Das Vermögen der Hilfeempfängerin stand nach Überzeugung des Senats auch bis zu ihrem Tod zur Verfügung, um davon die Heimkosten begleichen zu können. Es kann dahinstehen, ob der vorgetragene Vermögensverbrauch durch Glücksspiel überhaupt glaubhaft ist. Daran sind durchaus Zweifel angezeigt, weil sich das Vorbringen des Ehemannes der Klägerin seit der ersten Anhörung durch wechselhaften Vortrag auszeichnet: Nach Spielschulden, Zech- und Bordelltouren ist zuletzt nur noch von Glücksspiel die Rede, in das der Ehemann der Hilfebedürftigen nach ihrem Schlaganfall geschlittert sein will. Nachdem das Vermögen zunächst sogleich verbraucht gewesen sein sollte, reichte es nach späterem Vortrag bis Ende 2012 und soll zuletzt ein Betrag von 8.000 Euro noch beim Ableben der Hilfeempfängerin vorhanden gewesen sein. Weiter ist das Vorbringen durch auffällige Detailarmut geprägt: "Schlechte Berater", "dunkle Salons", "umgebaute Garagen". Auf Nachfrage konnte der Ehemann der Hilfebedürftigen kaum angeben, was im Einzelnen gespielt wurde: Nur stockend kam er auf "17 und 4" und versuchte dann der Frage zu entgehen. Jedenfalls aber ergibt sich aus seiner Aussage ein Vermögensverbrauch von 2010 bis Ende 2012, wobei ein Restbetrag in Höhe von 8.000 Euro stehen blieb, den er beim Ableben der Hilfeempfängerin noch zur Verfügung gehabt haben will. Bei hälftiger Zuordnung bedeutet das ein durchgehendes Vermögen der Hilfeempfängerin deutlich oberhalb des Schonvermögens, bis zu ihrem Tode.
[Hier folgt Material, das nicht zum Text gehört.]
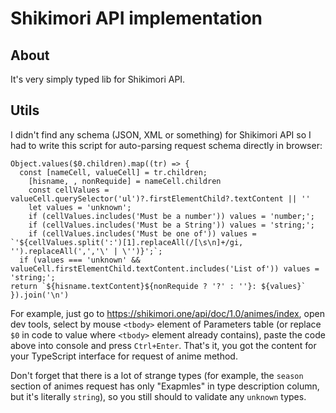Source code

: # Shikimori API implementation

## About

It's very simply typed lib for Shikimori API.

## Utils

I didn't find any schema (JSON, XML or something) for Shikimori API so I had to write this script for auto-parsing request schema directly in browser:

```JS
Object.values($0.children).map((tr) => {
  const [nameCell, valueCell] = tr.children;
	[hisname, , nonRequide] = nameCell.children
	const cellValues = valueCell.querySelector('ul')?.firstElementChild?.textContent || ''
	let values = 'unknown';
	if (cellValues.includes('Must be a number')) values = 'number;';
	if (cellValues.includes('Must be a String')) values = 'string;';
	if (cellValues.includes('Must be one of')) values = `'${cellValues.split(':')[1].replaceAll(/[\s\n]+/gi, '').replaceAll(',','\' | \'')}';`;
  if (values === 'unknown' && valueCell.firstElementChild.textContent.includes('List of')) values = 'string;';
return `${hisname.textContent}${nonRequide ? '?' : ''}: ${values}`
}).join('\n')
```

For example, just go to https://shikimori.one/api/doc/1.0/animes/index, open dev tools, select by mouse `<tbody>` element of Parameters table (or replace `$0` in code to value where `<tbody>` element already contains), paste the code above into console and press `Ctrl+Enter`. That's it, you got the content for your TypeScript interface for request of anime method.

Don't forget that there is a lot of strange types (for example, the `season` section of animes request has only "Exapmles" in type description column, but it's literally `string`), so you still should to validate any `unknown` types.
Ob die Hilfeempfängerin wegen des Verheimlichens des Vermögens einen Anspruch auf "unechte" Sozialhilfe gemäß § 19 Abs. 5 SGB XII (vgl. Coseriu, in: jurisPK-SGB XII, 3. Auflage 2020, § 19 Rn. 40 ff) besaß, der nach § 19 Abs. 6 SGB XII auf die Klägerin übergegangen wäre (dazu BSG, Urteil vom 6.12.2019 – B 8 SO 2/17 R), kann offenbleiben. Denn jedenfalls wäre ein solcher Anspruch für die Klägerin nicht realisierbar, weil die Hilfeempfängerin zum Einsatz eigenen Vermögens verpflichtet gewesen wäre (siehe oben) und daher mit dem Anspruch nach § 19 Abs. 5 Satz 1 SGB XII die Verpflichtung zum Aufwendungsersatz mit überginge. Dem Anspruch stünde damit die Einrede der unzulässigen Rechtsausübung entgegen (vgl. BSG, a.a.O., juris Rn. 22).

Die Kostenentscheidung beruht auf § 193 SGG und folgt dem Ergebnis in der Hauptsache.

Die Revision ist nicht zuzulassen, weil die Voraussetzungen des § 160 Abs. 2 Nr. 1 oder 2 SGG nicht vorliegen.